- Episode no.: Season 3 Episode 1
- Directed by: Vince Gilligan
- Written by: Vince Gilligan; Peter Gould;
- Editing by: Skip Macdonald
- Original air date: April 10, 2017
- Running time: 52 minutes

Guest appearances
- Dylan Riley Snyder as The Shoplifter; Cara Pifko as Paige Novick; Brendan Fehr as Captain Bauer; Joe DeRosa as Dr. Caldera; John Christian Love as Ernesto;

Episode chronology
| ← Previous "Klick" | Next → "Witness" |
- Better Call Saul season 3

= Mabel (Better Call Saul) =

"Mabel" is the third-season premiere of the American television drama series Better Call Saul, the spinoff series of Breaking Bad. Co-written by series creators Vince Gilligan and Peter Gould and directed by Gilligan, the episode aired on April 10, 2017 on AMC in the United States. Outside of the United States, the episode premiered on streaming service Netflix in several countries.

==Plot==
===Opening===
In a flashforward, Gene Takavic has lunch at the Omaha mall where he manages a Cinnabon. He reluctantly points out a hiding shoplifter to police, but yells to the shoplifter to remain silent and hire a lawyer. After returning to work, a stressed Gene suddenly collapses.

===Main story===
Jimmy tells Howard Hamlin that Chuck McGill is not resigning from HHM. He helps Chuck remove the foil from his walls and finds a copy of The Adventures of Mabel, a book that the brothers read together during their youth. Jimmy tries to reminisce but Chuck says he will not forget the fraud Jimmy committed to steal the Mesa Verde account for Kim Wexler. (Note: As depicted in "Fifi".)

Captain Bauer confronts Jimmy about fraudulently entering the Air Force base and threatens to press charges if Jimmy does not pull his commercial off the air. Jimmy momentarily cracks because Bauer's arguments sound like ones Chuck would make but is ultimately unmoved.

Chuck plays Jimmy's confession to Howard, who questions its value since it will not make Mesa Verde return to HHM, and the way it was elicited prevents using it in court, but Chuck assures him the recording has a use. Chuck later asks Ernesto to change the recorder's batteries, and Ernesto hears part of the recording. Chuck compels Ernesto to promise not to repeat what he heard.

Mike Ehrmantraut drives away from the location where he tried to kill Hector Salamanca (Note: As depicted in "Klick".) and unsuccessfully checks his car for a tracking device. Certain he was followed, he completely dismantles the station wagon he was driving at a local junkyard but finds nothing. While looking at a sales display of gas caps, he has an epiphany and takes apart the one from the station wagon, where he finds a battery-operated tracker.
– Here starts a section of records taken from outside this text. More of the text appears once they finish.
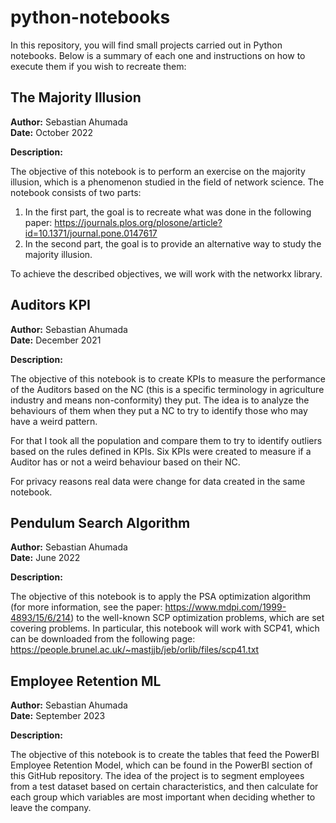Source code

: # python-notebooks
In this repository, you will find small projects carried out in Python notebooks. Below is a summary of each one and instructions on how to execute them if you wish to recreate them:

## The Majority Illusion 

**Author:** Sebastian Ahumada  
**Date:** October 2022 

**Description:**

The objective of this notebook is to perform an exercise on the majority illusion, which is a phenomenon studied in the field of network science. The notebook consists of two parts:
1) In the first part, the goal is to recreate what was done in the following paper: https://journals.plos.org/plosone/article?id=10.1371/journal.pone.0147617
2) In the second part, the goal is to provide an alternative way to study the majority illusion.

To achieve the described objectives, we will work with the networkx library.

## Auditors KPI

**Author:** Sebastian Ahumada  
**Date:** December 2021 

**Description:**

The objective of this notebook is to create KPIs to measure the performance of the Auditors based on the NC (this is a specific terminology in agriculture industry and means non-conformity) they put. The idea is to analyze the behaviours of them when they put a NC to try to identify those who may have a weird pattern.

For that I took all the population and compare them to try to identify outliers based on the rules defined in KPIs. Six KPIs were created to measure if a Auditor has or not a weird behaviour based on their NC.

For privacy reasons real data were change for data created in the same notebook.

## Pendulum Search Algorithm 

**Author:** Sebastian Ahumada  
**Date:** June 2022 

**Description:**

The objective of this notebook is to apply the PSA optimization algorithm (for more information, see the paper: https://www.mdpi.com/1999-4893/15/6/214) to the well-known SCP optimization problems, which are set covering problems. In particular, this notebook will work with SCP41, which can be downloaded from the following page: https://people.brunel.ac.uk/~mastjjb/jeb/orlib/files/scp41.txt

## Employee Retention ML

**Author:** Sebastian Ahumada  
**Date:** September 2023 

**Description:**

The objective of this notebook is to create the tables that feed the PowerBI Employee Retention Model, which can be found in the PowerBI section of this GitHub repository. The idea of the project is to segment employees from a test dataset based on certain characteristics, and then calculate for each group which variables are most important when deciding whether to leave the company.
After finding the tracking device, Mike obtains an identical one from Dr. Caldera, studies its function, and discovers it remotely warns the operator when the battery runs low. He replaces the tracker in the gas cap of his sedan with the new one, drains the battery of the one he took from his sedan, and stays awake all night to watch the sedan. In the early morning, someone arrives to change the tracker for one with a fresh battery. Because the man who replaced the tracker is actually carrying the one Mike placed on his car, Mike is able to follow him.

==Production==
This episode was written by show creators Vince Gilligan and Peter Gould, with Gilligan directing.

==Reception==
===Ratings===
Upon airing, the episode received 1.81 million American viewers, and an 18–49 rating of 0.7.

===Critical reception===
The episode received acclaim from critics. On Rotten Tomatoes, the episode has a perfect 100% rating with an average score of 8.67 out of 10 based on 16 reviews. The site's critical consensus reads, "Odenkirk and Banks carry their respective portions of "Mabel" with ease and innuendo in an episode that enlivens its familiar aesthetic with a peppier-than-normal pace."